BEIRUT: A Syrian soccer goalkeeper who became an icon of the opposition against President Bashar Assad has died of wounds suffered in a battle with government forces, the opposition said Saturday.
Abdelbaset Sarout, 27, rose to fame as a player for his home city of Homs and won international titles representing his country. When peaceful protests broke out against Assad in 2011, Sarout led rallies and became known as the “singer of the revolution” for his songs and ballads.
Following the arc of the Syrian uprising, Sarout later took up arms as the country slid into civil war. He led a unit of fighters against government forces and survived the government siege of Homs. The government declared Sarout a traitor, banning him from football and offering a reward for information leading to his arrest.

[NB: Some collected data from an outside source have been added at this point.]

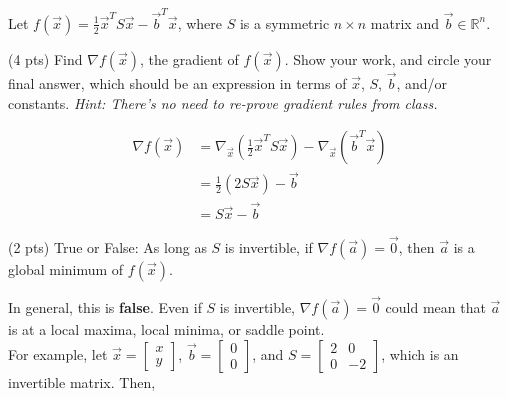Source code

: \documentclass[11pt]{article}
\begin{document}
\begin{prob}
Let $\displaystyle f(\vec x) = \frac{1}{2} \vec x^T S \vec x - \vec b^T \vec x$, where $S$ is a symmetric $n \times n$ matrix and $\vec b \in \mathbb{R}^n$.

\begin{subprob}(4 pts) Find $\nabla f(\vec x)$, the gradient of $f(\vec x)$. Show your work, and $\boxed{\text{circle}}$ your final answer, which should be an expression in terms of $\vec x$, $S$, $\vec b$, and/or constants. \textit{Hint: There's no need to re-prove gradient rules from class.}

\emptybox{3cm}

\begin{solution}
\begin{align*}
\nabla f(\vec x) &= \nabla_{\vec x}\left(\frac{1}{2} \vec x^T S \vec x\right) - \nabla_{\vec x}\left(\vec b^T \vec x\right)
\\ &= \frac{1}{2}(2S \vec x) - \vec b
\\ &= \boxed{S\vec x - \vec b}
\end{align*}
\end{solution}
\end{subprob}

\begin{subprob}(2 pts) True or False: As long as $S$ is invertible, if $\nabla f(\vec a) = \vec 0$, then $\vec a$ is a global minimum of $f(\vec x)$.

 

\vspace{-0.1in}

\begin{solution}
In general, this is \textbf{false}. Even if $S$ is invertible, $\nabla f(\vec a) = \vec 0$ could mean that $\vec a$ is at a local maxima, local minima, or saddle point. \\

For example, let $\vec x = \begin{bmatrix} x \\ y \end{bmatrix}$, $\vec b = \begin{bmatrix} 0 \\ 0 \end{bmatrix}$, and $S = \begin{bmatrix} 2 & 0 \\ 0 & -2 \end{bmatrix}$, which is an invertible matrix. Then,


\end{solution}
\end{subprob}
\end{prob}
\end{document}
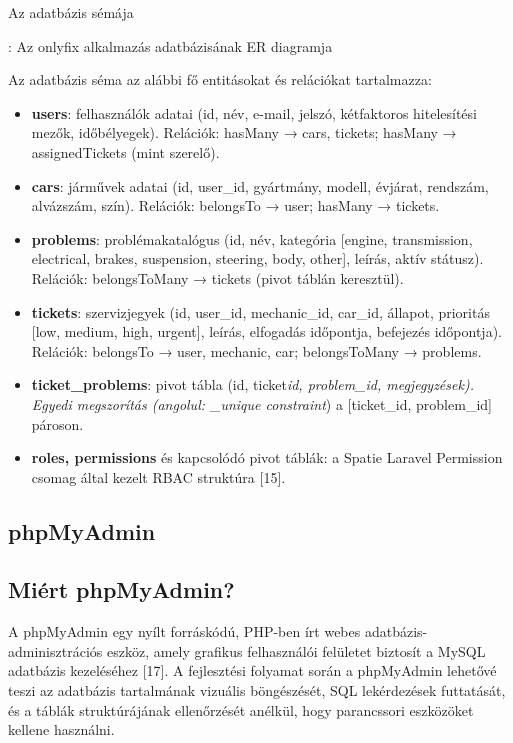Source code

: Az adatbázis sémája

: Az onlyfix alkalmazás adatbázisának ER diagramja

Az adatbázis séma az alábbi fő entitásokat és relációkat tartalmazza:

\begin{itemize}
\item
  \textbf{users}: felhasználók adatai (id, név, e-mail, jelszó, kétfaktoros hitelesítési mezők, időbélyegek). Relációk: hasMany → cars, tickets; hasMany → assignedTickets (mint szerelő).
\item
  \textbf{cars}: járművek adatai (id, user\_id, gyártmány, modell, évjárat, rendszám, alvázszám, szín). Relációk: belongsTo → user; hasMany → tickets.
\item
  \textbf{problems}: problémakatalógus (id, név, kategória {[}engine, transmission, electrical, brakes, suspension, steering, body, other{]}, leírás, aktív státusz). Relációk: belongsToMany → tickets (pivot táblán keresztül).
\item
  \textbf{tickets}: szervizjegyek (id, user\_id, mechanic\_id, car\_id, állapot, prioritás {[}low, medium, high, urgent{]}, leírás, elfogadás időpontja, befejezés időpontja). Relációk: belongsTo → user, mechanic, car; belongsToMany → problems.
\item
  \textbf{ticket\_problems}: pivot tábla (id, ticket\emph{id, problem\_id, megjegyzések). Egyedi megszorítás (angolul: \_unique constraint}) a {[}ticket\_id, problem\_id{]} pároson.
\item
  \textbf{roles, permissions} és kapcsolódó pivot táblák: a Spatie Laravel Permission csomag által kezelt RBAC struktúra {[}15{]}.
\end{itemize}

\subsection{phpMyAdmin}\label{phpmyadmin}

\subsection{Miért phpMyAdmin?}\label{miuxe9rt-phpmyadmin}

A phpMyAdmin egy nyílt forráskódú, PHP-ben írt webes adatbázis-adminisztrációs eszköz, amely grafikus felhasználói felületet biztosít a MySQL adatbázis kezeléséhez {[}17{]}. A fejlesztési folyamat során a phpMyAdmin lehetővé teszi az adatbázis tartalmának vizuális böngészését, SQL lekérdezések futtatását, és a táblák struktúrájának ellenőrzését anélkül, hogy parancssori eszközöket kellene használni.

He remained an icon among Syria’s opposition as the rebellion came to be dominated by hard-line extremist groups. Many activists and rebels came to refer to him as the “guardian of freedom,” a play on the Arabic word for goalkeeper.
“He was both a popular figure, guiding the rebellion, and a military commander,” said Maj. Jamil Al-Saleh, leader of Jaish Al-Izza rebel group, in which Sarout was a commander. “His martyrdom will give us a push to continue down the path he chose and to which he offered his soul and blood as sacrifice.”
Fighting has escalated in northwestern Syria, the last major rebel stronghold, since April. More than 300 people have died and 300,000 have been displaced as troops have pushed into the rebel enclave.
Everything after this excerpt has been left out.